### Records supplied
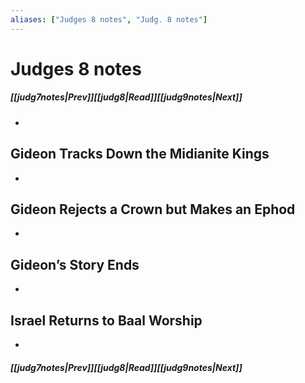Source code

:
 ```yaml
---
aliases: ["Judges 8 notes", "Judg. 8 notes"]
---
```

# Judges 8 notes
##### <span class=arrow-left></span>[[judg7notes|Prev]]<span class=navigation-separator></span>[[judg8|Read]]<span class=navigation-separator></span>[[judg9notes|Next]]<span class=arrow-right></span>
- 
## Gideon Tracks Down the Midianite Kings
- 
## Gideon Rejects a Crown but Makes an Ephod
- 
## Gideon’s Story Ends
- 
## Israel Returns to Baal Worship
- 
##### <span class=arrow-left></span>[[judg7notes|Prev]]<span class=navigation-separator></span>[[judg8|Read]]<span class=navigation-separator></span>[[judg9notes|Next]]<span class=arrow-right></span>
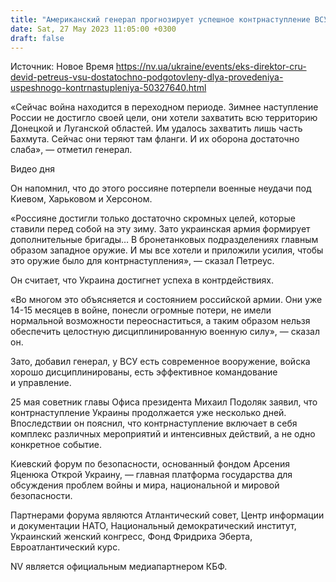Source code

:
 ```yaml
---
title: "Американский генерал прогнозирует успешное контрнаступление ВСУ"
date: Sat, 27 May 2023 11:05:00 +0300
draft: false
---
```

Источник: Новое Время https://nv.ua/ukraine/events/eks-direktor-cru-devid-petreus-vsu-dostatochno-podgotovleny-dlya-provedeniya-uspeshnogo-kontrnastupleniya-50327640.html


«Сейчас война находится в переходном периоде. Зимнее наступление России не достигло своей цели, они хотели захватить всю территорию Донецкой и Луганской областей. Им удалось захватить лишь часть Бахмута. Сейчас они теряют там фланги. И их оборона достаточно слаба», — отметил генерал.

  Видео дня    

Он напомнил, что до этого россияне потерпели военные неудачи под Киевом, Харьковом и Херсоном.

«Россияне достигли только достаточно скромных целей, которые ставили перед собой на эту зиму. Зато украинская армия формирует дополнительные бригады… В бронетанковых подразделениях главным образом западное оружие. И мы все хотели и приложили усилия, чтобы это оружие было для контрнаступления», — сказал Петреус.

Он считает, что Украина достигнет успеха в контрдействиях.

«Во многом это объясняется и состоянием российской армии. Они уже 14-15 месяцев в войне, понесли огромные потери, не имели нормальной возможности переоснаститься, а таким образом нельзя обеспечить целостную дисциплинированную военную силу», — сказал он.

Зато, добавил генерал, у ВСУ есть современное вооружение, войска хорошо дисциплинированы, есть эффективное командование и управление.

25 мая советник главы Офиса президента Михаил Подоляк заявил, что контрнаступление Украины продолжается уже несколько дней. Впоследствии он пояснил, что контрнаступление включает в себя комплекс различных мероприятий и интенсивных действий, а не одно конкретное событие.

Киевский форум по безопасности, основанный фондом Арсения Яценюка Открой Украину, — главная платформа государства для обсуждения проблем войны и мира, национальной и мировой безопасности.

Партнерами форума являются Атлантический совет, Центр информации и документации НАТО, Национальный демократический институт, Украинский женский конгресс, Фонд Фридриха Эберта, Евроатлантический курс.

NV является официальным медиапартнером КБФ.
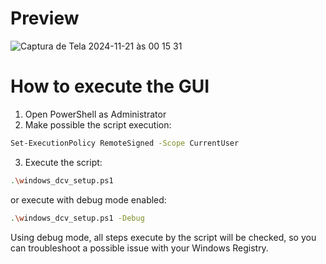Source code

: # Preview
![Captura de Tela 2024-11-21 às 00 15 31](https://github.com/user-attachments/assets/ea88fe10-a79d-4f60-b060-e110eaaf94e0)

# How to execute the GUI

1. Open PowerShell as Administrator
2. Make possible the script execution:
```bash
Set-ExecutionPolicy RemoteSigned -Scope CurrentUser
```
3. Execute the script:
```bash
.\windows_dcv_setup.ps1
```
or execute with debug mode enabled:
```bash
.\windows_dcv_setup.ps1 -Debug
```

Using debug mode, all steps execute by the script will be checked, so you can troubleshoot a possible issue with your Windows Registry.

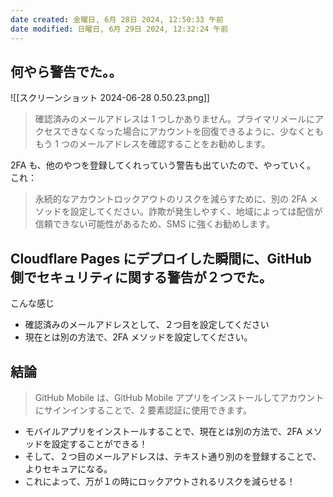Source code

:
```yaml
---
date created: 金曜日, 6月 28日 2024, 12:50:33 午前
date modified: 日曜日, 6月 29日 2024, 12:32:24 午前
---
```


## 何やら警告でた。。

![[スクリーンショット 2024-06-28 0.50.23.png]]

> 確認済みのメールアドレスは 1 つしかありません。プライマリメールにアクセスできなくなった場合にアカウントを回復できるように、少なくとももう 1 つのメールアドレスを確認することをお勧めします。

2FA も、他のやつを登録してくれっていう警告も出ていたので、やっていく。
これ：

> 永続的なアカウントロックアウトのリスクを減らすために、別の 2FA メソッドを設定してください。詐欺が発生しやすく、地域によっては配信が信頼できない可能性があるため、SMS に強くお勧めします。

## Cloudflare Pages にデプロイした瞬間に、GitHub 側でセキュリティに関する警告が２つでた。

こんな感じ

- 確認済みのメールアドレスとして、２つ目を設定してください
- 現在とは別の方法で、2FA メソッドを設定してください。

## 結論

> GitHub Mobile は、GitHub Mobile アプリをインストールしてアカウントにサインインすることで、2 要素認証に使用できます。

- モバイルアプリをインストールすることで、現在とは別の方法で、2FA メソッドを設定することができる！
- そして、２つ目のメールアドレスは、テキスト通り別のを登録することで、よりセキュアになる。
- これによって、万が１の時にロックアウトされるリスクを減らせる！
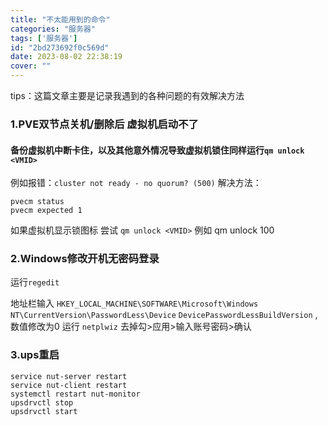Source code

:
 ```yaml
---
title: "不太能用到的命令"
categories: "服务器"
tags: ['服务器']
id: "2bd273692f0c569d"
date: 2023-08-02 22:38:19
cover: ""
---
```


tips：这篇文章主要是记录我遇到的各种问题的有效解决方法

### 1.PVE双节点关机/删除后 虚拟机启动不了
#### 备份虚拟机中断卡住，以及其他意外情况导致虚拟机锁住同样运行```qm unlock <VMID>```
例如报错：```cluster not ready - no quorum? (500)```
解决方法：
```
pvecm status
pvecm expected 1
```
如果虚拟机显示锁图标  尝试 ```qm unlock <VMID>```   例如  qm unlock 100


### 2.Windows修改开机无密码登录
运行```regedit```

地址栏输入 ```HKEY_LOCAL_MACHINE\SOFTWARE\Microsoft\Windows NT\CurrentVersion\PasswordLess\Device``` ```DevicePasswordLessBuildVersion```  , 数值修改为0
运行  ```netplwiz```  去掉勾>应用>输入账号密码>确认

### 3.ups重启
```
service nut-server restart
service nut-client restart
systemctl restart nut-monitor
upsdrvctl stop
upsdrvctl start
```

### Problem
Retype the whole listing exactly. Do not include the pictures.

### Completed exercise
Source code

:
 ```yaml
---
aliases: ["Judges 8 notes", "Judg. 8 notes"]
---
```

# Judges 8 notes
##### <span class=arrow-left></span>[[judg7notes|Prev]]<span class=navigation-separator></span>[[judg8|Read]]<span class=navigation-separator></span>[[judg9notes|Next]]<span class=arrow-right></span>
- 
## Gideon Tracks Down the Midianite Kings
- 
## Gideon Rejects a Crown but Makes an Ephod
- 
## Gideon’s Story Ends
- 
## Israel Returns to Baal Worship
- 
##### <span class=arrow-left></span>[[judg7notes|Prev]]<span class=navigation-separator></span>[[judg8|Read]]<span class=navigation-separator></span>[[judg9notes|Next]]<span class=arrow-right></span>
Source code

:
 ```yaml
---
title: "Американский генерал прогнозирует успешное контрнаступление ВСУ"
date: Sat, 27 May 2023 11:05:00 +0300
draft: false
---
```

Источник: Новое Время https://nv.ua/ukraine/events/eks-direktor-cru-devid-petreus-vsu-dostatochno-podgotovleny-dlya-provedeniya-uspeshnogo-kontrnastupleniya-50327640.html


«Сейчас война находится в переходном периоде. Зимнее наступление России не достигло своей цели, они хотели захватить всю территорию Донецкой и Луганской областей. Им удалось захватить лишь часть Бахмута. Сейчас они теряют там фланги. И их оборона достаточно слаба», — отметил генерал.

  Видео дня    

Он напомнил, что до этого россияне потерпели военные неудачи под Киевом, Харьковом и Херсоном.

«Россияне достигли только достаточно скромных целей, которые ставили перед собой на эту зиму. Зато украинская армия формирует дополнительные бригады… В бронетанковых подразделениях главным образом западное оружие. И мы все хотели и приложили усилия, чтобы это оружие было для контрнаступления», — сказал Петреус.

Он считает, что Украина достигнет успеха в контрдействиях.

«Во многом это объясняется и состоянием российской армии. Они уже 14-15 месяцев в войне, понесли огромные потери, не имели нормальной возможности переоснаститься, а таким образом нельзя обеспечить целостную дисциплинированную военную силу», — сказал он.

Зато, добавил генерал, у ВСУ есть современное вооружение, войска хорошо дисциплинированы, есть эффективное командование и управление.

25 мая советник главы Офиса президента Михаил Подоляк заявил, что контрнаступление Украины продолжается уже несколько дней. Впоследствии он пояснил, что контрнаступление включает в себя комплекс различных мероприятий и интенсивных действий, а не одно конкретное событие.

Киевский форум по безопасности, основанный фондом Арсения Яценюка Открой Украину, — главная платформа государства для обсуждения проблем войны и мира, национальной и мировой безопасности.

Партнерами форума являются Атлантический совет, Центр информации и документации НАТО, Национальный демократический институт, Украинский женский конгресс, Фонд Фридриха Эберта, Евроатлантический курс.

NV является официальным медиапартнером КБФ.
Source code

: # Preview
![Captura de Tela 2024-11-21 às 00 15 31](https://github.com/user-attachments/assets/ea88fe10-a79d-4f60-b060-e110eaaf94e0)

# How to execute the GUI

1. Open PowerShell as Administrator
2. Make possible the script execution:
```bash
Set-ExecutionPolicy RemoteSigned -Scope CurrentUser
```
3. Execute the script:
```bash
.\windows_dcv_setup.ps1
```
or execute with debug mode enabled:
```bash
.\windows_dcv_setup.ps1 -Debug
```

Using debug mode, all steps execute by the script will be checked, so you can troubleshoot a possible issue with your Windows Registry.

Source code

:
```yaml
---
date created: 金曜日, 6月 28日 2024, 12:50:33 午前
date modified: 日曜日, 6月 29日 2024, 12:32:24 午前
---
```


## 何やら警告でた。。

![[スクリーンショット 2024-06-28 0.50.23.png]]

> 確認済みのメールアドレスは 1 つしかありません。プライマリメールにアクセスできなくなった場合にアカウントを回復できるように、少なくとももう 1 つのメールアドレスを確認することをお勧めします。

2FA も、他のやつを登録してくれっていう警告も出ていたので、やっていく。
これ：

> 永続的なアカウントロックアウトのリスクを減らすために、別の 2FA メソッドを設定してください。詐欺が発生しやすく、地域によっては配信が信頼できない可能性があるため、SMS に強くお勧めします。

## Cloudflare Pages にデプロイした瞬間に、GitHub 側でセキュリティに関する警告が２つでた。

こんな感じ

- 確認済みのメールアドレスとして、２つ目を設定してください
- 現在とは別の方法で、2FA メソッドを設定してください。

## 結論

> GitHub Mobile は、GitHub Mobile アプリをインストールしてアカウントにサインインすることで、2 要素認証に使用できます。

- モバイルアプリをインストールすることで、現在とは別の方法で、2FA メソッドを設定することができる！
- そして、２つ目のメールアドレスは、テキスト通り別のを登録することで、よりセキュアになる。
- これによって、万が１の時にロックアウトされるリスクを減らせる！
Source code

:
 ```yaml
---
title: "不太能用到的命令"
categories: "服务器"
tags: ['服务器']
id: "2bd273692f0c569d"
date: 2023-08-02 22:38:19
cover: ""
---
```


tips：这篇文章主要是记录我遇到的各种问题的有效解决方法

### 1.PVE双节点关机/删除后 虚拟机启动不了
#### 备份虚拟机中断卡住，以及其他意外情况导致虚拟机锁住同样运行```qm unlock <VMID>```
例如报错：```cluster not ready - no quorum? (500)```
解决方法：
```
pvecm status
pvecm expected 1
```
如果虚拟机显示锁图标  尝试 ```qm unlock <VMID>```   例如  qm unlock 100


### 2.Windows修改开机无密码登录
运行```regedit```

地址栏输入 ```HKEY_LOCAL_MACHINE\SOFTWARE\Microsoft\Windows NT\CurrentVersion\PasswordLess\Device``` ```DevicePasswordLessBuildVersion```  , 数值修改为0
运行  ```netplwiz```  去掉勾>应用>输入账号密码>确认

### 3.ups重启
```
service nut-server restart
service nut-client restart
systemctl restart nut-monitor
upsdrvctl stop
upsdrvctl start
```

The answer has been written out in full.